Collected data:
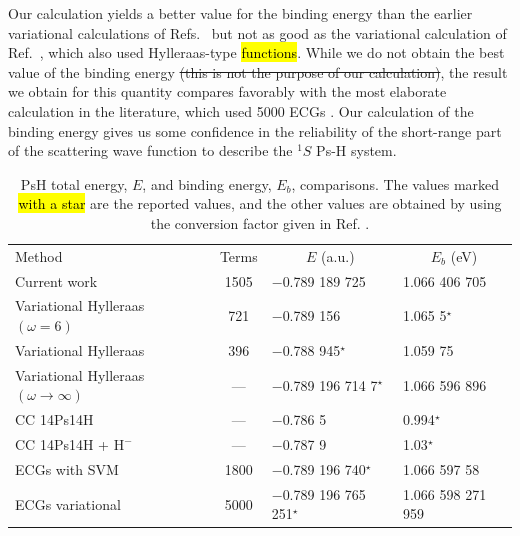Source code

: \documentclass[preprint,showpacs,showkeys,preprintnumbers,amsmath,amssymb,longbibliography,pra,aps]{revtex4-1}
\newcommand*{\thead}[1]{\multicolumn{1}{c}{#1}}
\begin{document}
{Our calculation yields a better value for the binding energy than the earlier 
variational calculations of Refs.~\cite{VanReeth2003,VanReeth2004} but not
as good as the variational calculation of Ref.~\cite{Yan1999}, which also
used Hylleraas-type \hl{functions}. While we do not obtain the best value of the 
binding energy \sout{(this is not the purpose of our calculation)}, the result
we obtain for this quantity compares favorably with the most elaborate 
calculation in the literature, which used 5000 ECGs \cite{Bubin2006}. Our 
calculation of the binding energy gives us some confidence in the reliability 
of the short-range part of the scattering wave function to describe the $^1S$ 
Ps-H system.

\squeezetable  %
\begin{table}
\begin{center}
\begin{ruledtabular}  %
\begin{tabular}{l c l l}
Method & Terms & \thead{$E$ (a.u.)} & \thead{$E_b$ (eV)}\\
\colrule
Current work & 1505 & $-$0.789 189 725 & 1.066 406 705 \\
Variational Hylleraas $(\omega = 6)$ \cite{VanReeth2003} & 721 & $-$0.789 156 & 1.065 5$^\star$ \\
Variational Hylleraas \cite{Ho1986} & 396 & $-$0.788 945$^\star$ & 1.059 75 \\
Variational Hylleraas $(\omega \rightarrow \infty)$ \cite{Yan1999} & --- & $-$0.789 196 714 7$^\star$ & 1.066 596 896 \\
CC 14Ps14H \cite{Blackwood2002} & --- & $-$0.786 5 & 0.994$^\star$ \\
CC 14Ps14H + $\text{H}^-$ \cite{Walters2004} & --- & $-$0.787 9 & 1.03$^\star$\\
ECGs with SVM \cite{Mitroy2006} & 1800 & $-$0.789 196 740$^\star$ & 1.066 597 58 \\
ECGs variational \cite{Bubin2006} & 5000 & $-$0.789 196 765 251$^\star$ & 1.066 598 271 959 \\
\end{tabular}
\end{ruledtabular}
\caption{PsH total energy, $E$, and binding energy, $E_b$, comparisons.
The values marked \hl{with a star} are the
reported values, and the other values are obtained by using the conversion
factor given in Ref. \cite{Mohr2012,*NISTConversions}.}
\label{tab:BoundEnergy}
\end{center}
\end{table}

}
\end{document}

What is needed:
What is needed is an exact retyping of every line from the one containing "as good as the" through the final line of the entries, and only those lines.

Answer to the exercise:
as good as the variational calculation of Ref.~\cite{Yan1999}, which also
used Hylleraas-type \hl{functions}. While we do not obtain the best value of the 
binding energy \sout{(this is not the purpose of our calculation)}, the result
we obtain for this quantity compares favorably with the most elaborate 
calculation in the literature, which used 5000 ECGs \cite{Bubin2006}. Our 
calculation of the binding energy gives us some confidence in the reliability 
of the short-range part of the scattering wave function to describe the $^1S$ 
Ps-H system.

\squeezetable  %
\begin{table}
\begin{center}
\begin{ruledtabular}  %
\begin{tabular}{l c l l}
Method & Terms & \thead{$E$ (a.u.)} & \thead{$E_b$ (eV)}\\
\colrule
Current work & 1505 & $-$0.789 189 725 & 1.066 406 705 \\
Variational Hylleraas $(\omega = 6)$ \cite{VanReeth2003} & 721 & $-$0.789 156 & 1.065 5$^\star$ \\
Variational Hylleraas \cite{Ho1986} & 396 & $-$0.788 945$^\star$ & 1.059 75 \\
Variational Hylleraas $(\omega \rightarrow \infty)$ \cite{Yan1999} & --- & $-$0.789 196 714 7$^\star$ & 1.066 596 896 \\
CC 14Ps14H \cite{Blackwood2002} & --- & $-$0.786 5 & 0.994$^\star$ \\
CC 14Ps14H + $\text{H}^-$ \cite{Walters2004} & --- & $-$0.787 9 & 1.03$^\star$\\
ECGs with SVM \cite{Mitroy2006} & 1800 & $-$0.789 196 740$^\star$ & 1.066 597 58 \\
ECGs variational \cite{Bubin2006} & 5000 & $-$0.789 196 765 251$^\star$ & 1.066 598 271 959 \\
\end{tabular}
\end{ruledtabular}
\caption{PsH total energy, $E$, and binding energy, $E_b$, comparisons.
The values marked \hl{with a star} are the
reported values, and the other values are obtained by using the conversion
factor given in Ref. \cite{Mohr2012,*NISTConversions}.}
\label{tab:BoundEnergy}
\end{center}
\end{table}

}
\end{document}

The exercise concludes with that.